80s Animated Classic Disney Refused To Make Started A Revolution

By Jonathan Klotz | Published

For generations, Disney has been the standard for animated films, and it’s only within the last decade that Illumination has slowly overtaken the giant, but other studios have taken shots at the king before. No one came closer to knocking Disney from the top of the mountain than Don Bluth, a former Disney animator who had a great idea for a movie, but the House that Mickey Built turned him. So Bluth left, took some of Disney’s staff with him, and went about launching his independent career with The Secret of NIMH.
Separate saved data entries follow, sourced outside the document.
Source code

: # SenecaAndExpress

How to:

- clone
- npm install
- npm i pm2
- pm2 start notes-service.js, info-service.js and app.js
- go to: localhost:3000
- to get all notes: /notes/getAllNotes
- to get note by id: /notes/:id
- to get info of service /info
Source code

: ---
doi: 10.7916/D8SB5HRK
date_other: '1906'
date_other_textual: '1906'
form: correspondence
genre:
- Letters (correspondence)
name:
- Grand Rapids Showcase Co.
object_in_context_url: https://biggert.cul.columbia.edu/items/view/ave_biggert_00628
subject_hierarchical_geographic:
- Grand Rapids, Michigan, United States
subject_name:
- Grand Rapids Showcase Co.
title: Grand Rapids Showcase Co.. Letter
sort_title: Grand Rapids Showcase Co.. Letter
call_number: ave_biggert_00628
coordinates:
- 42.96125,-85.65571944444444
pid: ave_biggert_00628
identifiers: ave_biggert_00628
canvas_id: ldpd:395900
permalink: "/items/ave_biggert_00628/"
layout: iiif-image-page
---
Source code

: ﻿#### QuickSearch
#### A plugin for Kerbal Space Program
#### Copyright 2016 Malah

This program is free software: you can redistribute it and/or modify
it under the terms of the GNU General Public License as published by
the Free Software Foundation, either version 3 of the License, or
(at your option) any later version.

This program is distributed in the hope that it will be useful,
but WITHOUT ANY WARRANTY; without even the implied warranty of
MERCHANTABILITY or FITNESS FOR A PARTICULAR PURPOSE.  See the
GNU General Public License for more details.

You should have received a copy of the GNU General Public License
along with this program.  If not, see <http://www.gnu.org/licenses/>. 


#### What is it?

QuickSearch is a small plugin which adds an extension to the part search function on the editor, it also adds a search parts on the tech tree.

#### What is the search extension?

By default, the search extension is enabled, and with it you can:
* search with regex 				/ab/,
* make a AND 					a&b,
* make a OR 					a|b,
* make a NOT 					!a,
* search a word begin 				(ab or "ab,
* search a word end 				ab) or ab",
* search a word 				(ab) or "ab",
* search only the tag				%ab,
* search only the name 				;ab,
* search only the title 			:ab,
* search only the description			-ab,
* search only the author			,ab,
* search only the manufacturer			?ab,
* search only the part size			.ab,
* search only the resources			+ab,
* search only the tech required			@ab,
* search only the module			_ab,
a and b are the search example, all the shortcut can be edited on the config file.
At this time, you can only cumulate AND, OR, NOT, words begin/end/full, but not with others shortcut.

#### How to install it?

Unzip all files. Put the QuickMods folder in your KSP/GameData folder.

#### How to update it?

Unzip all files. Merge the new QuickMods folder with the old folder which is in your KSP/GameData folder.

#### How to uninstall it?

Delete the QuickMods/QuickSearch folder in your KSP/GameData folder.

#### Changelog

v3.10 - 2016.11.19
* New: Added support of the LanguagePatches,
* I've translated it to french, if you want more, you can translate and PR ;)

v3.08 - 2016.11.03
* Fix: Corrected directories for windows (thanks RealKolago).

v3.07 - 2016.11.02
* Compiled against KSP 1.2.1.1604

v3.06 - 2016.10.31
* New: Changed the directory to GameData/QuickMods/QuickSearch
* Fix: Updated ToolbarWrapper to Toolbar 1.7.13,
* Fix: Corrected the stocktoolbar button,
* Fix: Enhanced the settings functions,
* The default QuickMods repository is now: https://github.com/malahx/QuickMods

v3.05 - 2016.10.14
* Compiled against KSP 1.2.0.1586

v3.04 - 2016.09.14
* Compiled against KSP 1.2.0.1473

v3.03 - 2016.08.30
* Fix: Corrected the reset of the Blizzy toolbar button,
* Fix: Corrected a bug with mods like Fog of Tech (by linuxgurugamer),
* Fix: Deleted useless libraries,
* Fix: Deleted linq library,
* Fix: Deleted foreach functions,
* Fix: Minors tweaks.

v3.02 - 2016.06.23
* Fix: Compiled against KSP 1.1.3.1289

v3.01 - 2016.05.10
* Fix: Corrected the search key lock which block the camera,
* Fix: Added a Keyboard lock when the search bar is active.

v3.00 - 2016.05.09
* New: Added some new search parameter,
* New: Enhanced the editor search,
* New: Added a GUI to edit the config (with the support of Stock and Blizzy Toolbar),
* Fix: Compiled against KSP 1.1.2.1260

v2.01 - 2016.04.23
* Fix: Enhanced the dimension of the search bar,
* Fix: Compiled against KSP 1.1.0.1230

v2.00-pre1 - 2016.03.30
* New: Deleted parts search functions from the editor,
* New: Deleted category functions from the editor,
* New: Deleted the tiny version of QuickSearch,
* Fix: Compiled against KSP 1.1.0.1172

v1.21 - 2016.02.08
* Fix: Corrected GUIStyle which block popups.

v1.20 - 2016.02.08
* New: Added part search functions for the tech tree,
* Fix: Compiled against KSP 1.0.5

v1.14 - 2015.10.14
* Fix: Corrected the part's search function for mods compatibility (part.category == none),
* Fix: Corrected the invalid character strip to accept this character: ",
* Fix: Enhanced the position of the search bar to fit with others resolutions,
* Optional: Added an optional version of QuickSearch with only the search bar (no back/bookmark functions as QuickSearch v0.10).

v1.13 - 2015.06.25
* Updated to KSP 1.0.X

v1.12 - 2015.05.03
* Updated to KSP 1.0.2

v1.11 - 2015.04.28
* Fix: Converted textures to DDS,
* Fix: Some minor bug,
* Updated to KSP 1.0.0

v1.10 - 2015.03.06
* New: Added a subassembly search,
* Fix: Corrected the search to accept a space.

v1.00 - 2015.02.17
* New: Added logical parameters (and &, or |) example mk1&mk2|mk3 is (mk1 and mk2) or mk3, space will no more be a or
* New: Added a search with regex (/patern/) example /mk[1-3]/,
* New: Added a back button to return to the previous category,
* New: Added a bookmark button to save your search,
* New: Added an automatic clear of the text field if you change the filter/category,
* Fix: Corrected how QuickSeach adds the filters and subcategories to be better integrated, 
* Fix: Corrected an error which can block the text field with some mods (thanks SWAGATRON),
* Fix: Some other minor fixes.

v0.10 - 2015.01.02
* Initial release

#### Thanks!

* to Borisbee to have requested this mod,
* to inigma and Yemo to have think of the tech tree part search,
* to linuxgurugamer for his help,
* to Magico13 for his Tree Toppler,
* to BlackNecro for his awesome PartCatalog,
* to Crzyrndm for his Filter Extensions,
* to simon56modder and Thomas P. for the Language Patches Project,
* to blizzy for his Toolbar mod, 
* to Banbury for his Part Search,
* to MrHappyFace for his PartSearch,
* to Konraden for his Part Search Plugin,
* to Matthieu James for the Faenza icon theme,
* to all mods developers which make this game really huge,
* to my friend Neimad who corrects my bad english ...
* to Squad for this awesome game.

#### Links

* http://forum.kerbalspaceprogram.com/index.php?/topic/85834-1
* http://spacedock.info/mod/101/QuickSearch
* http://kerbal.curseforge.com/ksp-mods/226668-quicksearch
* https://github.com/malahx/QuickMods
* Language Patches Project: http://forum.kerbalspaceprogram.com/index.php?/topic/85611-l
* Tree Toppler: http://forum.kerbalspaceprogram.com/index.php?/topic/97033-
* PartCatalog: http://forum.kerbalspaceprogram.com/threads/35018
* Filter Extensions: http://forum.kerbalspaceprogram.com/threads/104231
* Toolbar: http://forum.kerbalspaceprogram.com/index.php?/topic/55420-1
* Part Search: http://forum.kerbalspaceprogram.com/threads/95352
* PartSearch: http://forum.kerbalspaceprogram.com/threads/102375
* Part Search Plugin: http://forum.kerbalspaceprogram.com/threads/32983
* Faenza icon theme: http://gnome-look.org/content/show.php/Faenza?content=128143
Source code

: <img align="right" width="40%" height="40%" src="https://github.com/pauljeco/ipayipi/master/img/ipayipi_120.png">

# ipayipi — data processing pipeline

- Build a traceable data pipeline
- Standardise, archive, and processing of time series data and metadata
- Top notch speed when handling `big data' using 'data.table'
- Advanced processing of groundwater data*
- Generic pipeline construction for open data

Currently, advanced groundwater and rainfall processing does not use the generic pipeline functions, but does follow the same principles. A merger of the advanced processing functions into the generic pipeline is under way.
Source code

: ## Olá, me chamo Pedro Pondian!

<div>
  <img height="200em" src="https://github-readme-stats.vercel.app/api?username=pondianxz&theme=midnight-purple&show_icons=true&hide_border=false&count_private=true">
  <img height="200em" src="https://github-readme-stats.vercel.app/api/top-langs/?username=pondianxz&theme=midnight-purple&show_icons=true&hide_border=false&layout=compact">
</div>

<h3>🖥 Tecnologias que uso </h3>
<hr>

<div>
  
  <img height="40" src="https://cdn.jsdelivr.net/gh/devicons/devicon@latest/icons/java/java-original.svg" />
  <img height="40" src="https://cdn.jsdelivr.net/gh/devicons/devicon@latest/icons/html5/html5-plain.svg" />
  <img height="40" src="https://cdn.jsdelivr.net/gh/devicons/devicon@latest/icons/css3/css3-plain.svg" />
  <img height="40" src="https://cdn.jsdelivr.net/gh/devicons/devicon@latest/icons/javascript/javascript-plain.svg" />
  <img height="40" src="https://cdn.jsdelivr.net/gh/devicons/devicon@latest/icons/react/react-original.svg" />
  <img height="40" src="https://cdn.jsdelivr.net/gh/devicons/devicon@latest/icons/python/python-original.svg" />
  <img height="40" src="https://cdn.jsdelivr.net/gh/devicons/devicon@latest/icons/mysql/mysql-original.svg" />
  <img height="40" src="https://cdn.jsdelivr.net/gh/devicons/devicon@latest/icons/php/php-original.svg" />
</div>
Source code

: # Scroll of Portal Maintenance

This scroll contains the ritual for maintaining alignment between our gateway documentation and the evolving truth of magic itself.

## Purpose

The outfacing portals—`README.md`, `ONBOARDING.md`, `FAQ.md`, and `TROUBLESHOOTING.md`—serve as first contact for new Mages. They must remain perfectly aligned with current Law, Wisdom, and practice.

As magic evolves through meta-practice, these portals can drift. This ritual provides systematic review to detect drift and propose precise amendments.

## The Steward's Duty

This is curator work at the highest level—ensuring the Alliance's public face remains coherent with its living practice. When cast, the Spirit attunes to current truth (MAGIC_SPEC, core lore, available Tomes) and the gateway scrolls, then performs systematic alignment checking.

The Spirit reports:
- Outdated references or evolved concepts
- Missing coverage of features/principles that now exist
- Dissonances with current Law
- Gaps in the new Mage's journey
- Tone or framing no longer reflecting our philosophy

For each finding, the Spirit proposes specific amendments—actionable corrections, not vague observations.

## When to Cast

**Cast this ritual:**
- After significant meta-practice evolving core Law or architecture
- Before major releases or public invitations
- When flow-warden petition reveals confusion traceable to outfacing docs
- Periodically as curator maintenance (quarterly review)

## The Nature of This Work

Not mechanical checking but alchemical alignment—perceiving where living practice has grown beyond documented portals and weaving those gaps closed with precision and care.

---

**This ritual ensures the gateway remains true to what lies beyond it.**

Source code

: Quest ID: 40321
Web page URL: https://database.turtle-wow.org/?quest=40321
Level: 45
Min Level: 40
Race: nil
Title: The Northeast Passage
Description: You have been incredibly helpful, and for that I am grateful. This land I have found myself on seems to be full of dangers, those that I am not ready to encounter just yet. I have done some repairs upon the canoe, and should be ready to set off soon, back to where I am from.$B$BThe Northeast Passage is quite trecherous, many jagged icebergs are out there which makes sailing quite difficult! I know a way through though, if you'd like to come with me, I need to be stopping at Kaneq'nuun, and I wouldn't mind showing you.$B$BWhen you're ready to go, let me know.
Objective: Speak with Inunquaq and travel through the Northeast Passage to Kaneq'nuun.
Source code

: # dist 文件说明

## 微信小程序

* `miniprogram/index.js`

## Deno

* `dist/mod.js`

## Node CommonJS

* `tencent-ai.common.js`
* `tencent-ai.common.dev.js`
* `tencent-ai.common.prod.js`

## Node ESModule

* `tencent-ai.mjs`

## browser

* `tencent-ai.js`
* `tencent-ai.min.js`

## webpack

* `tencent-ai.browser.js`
Don Bluth Fell In Love With The Book

The Secret of NIMH adapts the book Mrs. Frisby and the Rats of NIMH, a rather dark tale about a field mouse who needs to relocate her house before the farmer starts plowing his field. That might not sound like a dark story, but both the book and the film treat it with the utmost seriousness as a matter of life and death for this family; thankfully for Mrs. Brisby (changed in the film), there’s a group of hyper-intelligent escaped lab rats giving nearby that agree to help out.

Stabbing Rats

The rats, escapees from the National Institute for Mental Health (NIMH), age slowly and have a boosted, nearly human level of intelligence. Led by the elderly Nicodemus, they hatch a plan to drug the farmer’s deadly house cat and use an intricate system of pulleys and levers to move the Brisby family’s entire home. Of course, things don’t go according to plan, and for all of the scary (for a children’s movie) imagery, The Secret of NIMH has an uplifting ending that involves multiple rats getting stabbed.

Disney Had A Mouse Limit

Don Bluth fell in love with the novel and pitched making The Secret of NIMH while he was at Disney, but he was stonewalled for two reasons: one, The Rescuers, another darkish film starring mice, had come out only a few years previously in 1977, and two, that other rodent, Mickey Mouse, meant all mouse-related products had an extra layer of scrutiny. Bluth ended up leaving Disney, formed his own company, hired a bunch of Disney employees, and made the movie a reality.

Doing Things Different

Breaking away from how Disney handled voice acting, Don Bluth hired a few celebrities for The Secret of NIMH, including John Carradine (the father of Keith and David), Dom Deluise, Peter Strauss, and Elizabeth Hartman. Those names may not mean much to you today, but they were all accomplished award-winning stars, and joining them were future stars, including Star Trek: The Next Generation’s Wil Wheaton and Charmed’s Shannon Doherty.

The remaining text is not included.